• How to complete this task:
Repeat the lines beginning at the one with "## Neural Network Architecture" and running to the end of the material, keeping the first and last of them, exactly as they appear.

------ Records provided

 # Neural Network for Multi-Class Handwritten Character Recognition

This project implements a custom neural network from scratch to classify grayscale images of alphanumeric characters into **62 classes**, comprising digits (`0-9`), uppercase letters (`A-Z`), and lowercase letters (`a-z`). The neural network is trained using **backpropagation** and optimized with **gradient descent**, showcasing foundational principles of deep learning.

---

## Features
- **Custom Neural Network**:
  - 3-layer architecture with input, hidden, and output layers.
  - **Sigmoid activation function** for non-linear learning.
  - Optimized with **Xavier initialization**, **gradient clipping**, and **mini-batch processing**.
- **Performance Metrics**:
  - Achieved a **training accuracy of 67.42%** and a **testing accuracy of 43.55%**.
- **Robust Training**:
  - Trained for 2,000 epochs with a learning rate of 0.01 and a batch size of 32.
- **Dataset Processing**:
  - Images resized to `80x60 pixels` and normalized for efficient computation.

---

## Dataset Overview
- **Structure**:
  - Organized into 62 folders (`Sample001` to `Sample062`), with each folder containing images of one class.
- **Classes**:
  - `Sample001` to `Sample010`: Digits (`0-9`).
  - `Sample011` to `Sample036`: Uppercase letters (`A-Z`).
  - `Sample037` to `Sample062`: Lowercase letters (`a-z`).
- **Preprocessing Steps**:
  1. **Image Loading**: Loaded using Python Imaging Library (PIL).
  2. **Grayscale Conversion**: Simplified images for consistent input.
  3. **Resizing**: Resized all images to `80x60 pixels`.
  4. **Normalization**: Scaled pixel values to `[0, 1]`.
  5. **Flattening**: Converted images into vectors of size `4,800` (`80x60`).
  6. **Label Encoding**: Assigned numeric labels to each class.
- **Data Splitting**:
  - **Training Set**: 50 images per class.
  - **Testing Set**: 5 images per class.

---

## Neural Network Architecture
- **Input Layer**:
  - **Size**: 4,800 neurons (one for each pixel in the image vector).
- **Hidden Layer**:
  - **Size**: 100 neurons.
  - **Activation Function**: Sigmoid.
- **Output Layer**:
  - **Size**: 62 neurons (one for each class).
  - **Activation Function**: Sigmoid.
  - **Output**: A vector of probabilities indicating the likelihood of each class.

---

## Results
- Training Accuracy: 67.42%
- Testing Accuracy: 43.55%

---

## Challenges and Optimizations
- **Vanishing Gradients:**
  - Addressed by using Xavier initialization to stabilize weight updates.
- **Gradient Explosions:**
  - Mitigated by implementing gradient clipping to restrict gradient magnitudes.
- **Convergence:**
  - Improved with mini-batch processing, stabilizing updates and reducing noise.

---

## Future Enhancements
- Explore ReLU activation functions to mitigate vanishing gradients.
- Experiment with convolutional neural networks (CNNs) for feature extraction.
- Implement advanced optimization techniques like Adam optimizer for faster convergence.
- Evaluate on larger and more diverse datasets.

------------

• Your solution:
## Neural Network Architecture
- **Input Layer**:
  - **Size**: 4,800 neurons (one for each pixel in the image vector).
- **Hidden Layer**:
  - **Size**: 100 neurons.
  - **Activation Function**: Sigmoid.
- **Output Layer**:
  - **Size**: 62 neurons (one for each class).
  - **Activation Function**: Sigmoid.
  - **Output**: A vector of probabilities indicating the likelihood of each class.

---

## Results
- Training Accuracy: 67.42%
- Testing Accuracy: 43.55%

---

## Challenges and Optimizations
- **Vanishing Gradients:**
  - Addressed by using Xavier initialization to stabilize weight updates.
- **Gradient Explosions:**
  - Mitigated by implementing gradient clipping to restrict gradient magnitudes.
- **Convergence:**
  - Improved with mini-batch processing, stabilizing updates and reducing noise.

---

## Future Enhancements
- Explore ReLU activation functions to mitigate vanishing gradients.
- Experiment with convolutional neural networks (CNNs) for feature extraction.
- Implement advanced optimization techniques like Adam optimizer for faster convergence.
- Evaluate on larger and more diverse datasets.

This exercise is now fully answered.